Could Higher Fees Be Coming to Air Travel?
With the federal government looking to find new ways to offset the deficit, one of the options for Congress is a series of additional fees on air travel.
Flying isn’t the cheapest thing in the world, and a set of tax proposals could prevent things from getting any cheaper on the business travel front anytime soon.
What the taxes, proposed in President Barack Obama’s fiscal 2014 budget plan as a means to reduce the deficit, could mean for you:
What’s in the pipeline: In the latest effort to reduce the federal deficit, lawmakers are looking at tacking a series of extra fees on air travel proposed in the White House fiscal 2014 blueprint. Though Congress rejected the budget itself, measures like these fee increases could get another look. The proposals include a gradual increase in the maximum Aviation Passenger Safety Fee passengers pay to $7.50 per flight as well as the introduction of a departure tax for flights, which would cost airlines $100 each. The fees paid by the airlines (likely to be handed down to consumers) would largely go toward paying down the deficit, according to the White House budget plan, though some of the revenue would be set aside for the Transportation Security Administration and the Federal Air Marshal Service.
Will these pass? As of right now, that’s unclear, though the proposals are certainly on the table as Congress reconvenes. According to MarketWatch’s Jennifer Waters, the efforts to pass the departure tax in 2011 fell on deaf ears thanks to the antitax sentiment among congressional Republicans. It’s a sentiment echoed now by Airlines for America, whose President and CEO Nicholas E. Calio was quoted in a press release as saying: “The president’s budget represents an unprecedented tax grab on the backs of airlines and their customers who already pay more than their fair share of taxes.”
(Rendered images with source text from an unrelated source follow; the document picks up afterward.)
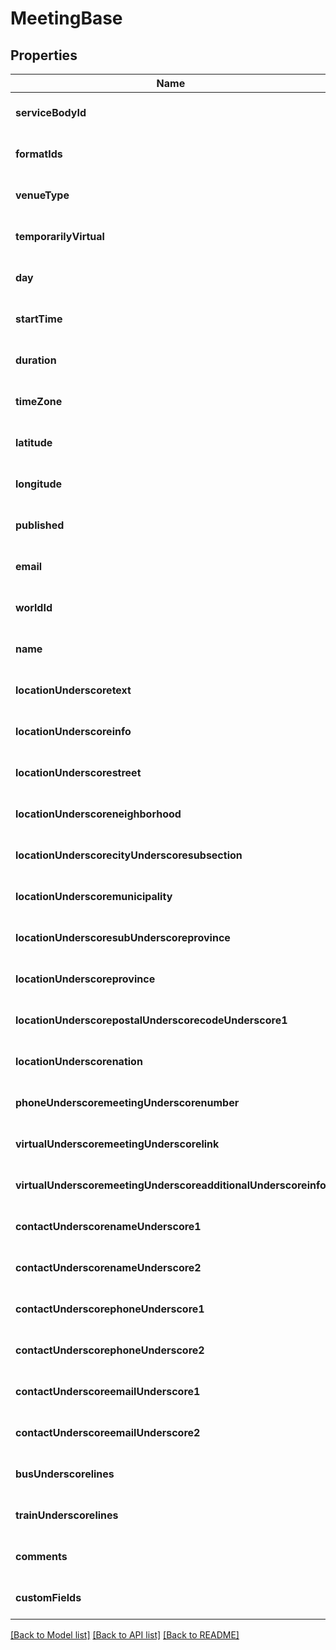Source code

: # MeetingBase

## Properties
Name | Type | Description | Notes
------------ | ------------- | ------------- | -------------
**serviceBodyId** | **integer** |  | [optional] [default to null]
**formatIds** | **array[integer]** |  | [optional] [default to null]
**venueType** | **integer** |  | [optional] [default to null]
**temporarilyVirtual** | **boolean** |  | [optional] [default to null]
**day** | **integer** |  | [optional] [default to null]
**startTime** | **string** |  | [optional] [default to null]
**duration** | **string** |  | [optional] [default to null]
**timeZone** | **string** |  | [optional] [default to null]
**latitude** | **float** |  | [optional] [default to null]
**longitude** | **float** |  | [optional] [default to null]
**published** | **boolean** |  | [optional] [default to null]
**email** | **string** |  | [optional] [default to null]
**worldId** | **string** |  | [optional] [default to null]
**name** | **string** |  | [optional] [default to null]
**locationUnderscoretext** | **string** |  | [optional] [default to null]
**locationUnderscoreinfo** | **string** |  | [optional] [default to null]
**locationUnderscorestreet** | **string** |  | [optional] [default to null]
**locationUnderscoreneighborhood** | **string** |  | [optional] [default to null]
**locationUnderscorecityUnderscoresubsection** | **string** |  | [optional] [default to null]
**locationUnderscoremunicipality** | **string** |  | [optional] [default to null]
**locationUnderscoresubUnderscoreprovince** | **string** |  | [optional] [default to null]
**locationUnderscoreprovince** | **string** |  | [optional] [default to null]
**locationUnderscorepostalUnderscorecodeUnderscore1** | **string** |  | [optional] [default to null]
**locationUnderscorenation** | **string** |  | [optional] [default to null]
**phoneUnderscoremeetingUnderscorenumber** | **string** |  | [optional] [default to null]
**virtualUnderscoremeetingUnderscorelink** | **string** |  | [optional] [default to null]
**virtualUnderscoremeetingUnderscoreadditionalUnderscoreinfo** | **string** |  | [optional] [default to null]
**contactUnderscorenameUnderscore1** | **string** |  | [optional] [default to null]
**contactUnderscorenameUnderscore2** | **string** |  | [optional] [default to null]
**contactUnderscorephoneUnderscore1** | **string** |  | [optional] [default to null]
**contactUnderscorephoneUnderscore2** | **string** |  | [optional] [default to null]
**contactUnderscoreemailUnderscore1** | **string** |  | [optional] [default to null]
**contactUnderscoreemailUnderscore2** | **string** |  | [optional] [default to null]
**busUnderscorelines** | **string** |  | [optional] [default to null]
**trainUnderscorelines** | **string** |  | [optional] [default to null]
**comments** | **string** |  | [optional] [default to null]
**customFields** | **map[String, string]** |  | [optional] [default to null]

[[Back to Model list]](../README.md#documentation-for-models) [[Back to API list]](../README.md#documentation-for-api-endpoints) [[Back to README]](../README.md)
A global association’s response: In a statement ahead of the International Air Transport Association’s annual meeting in Cape Town, South Africa, the group’s Director-General and CEO Tony Tyler argued that such regulations as the ones being proposed in the United States would hurt the long-term path of the industry. “We don’t want a handout, but we also don’t want to be singled out for special fees and taxes, and commercial regulations that chill market creativity and initiative,” Tyler said in comments reported by The Hindu. IATA represents 240 airlines and 90 percent of global air traffic.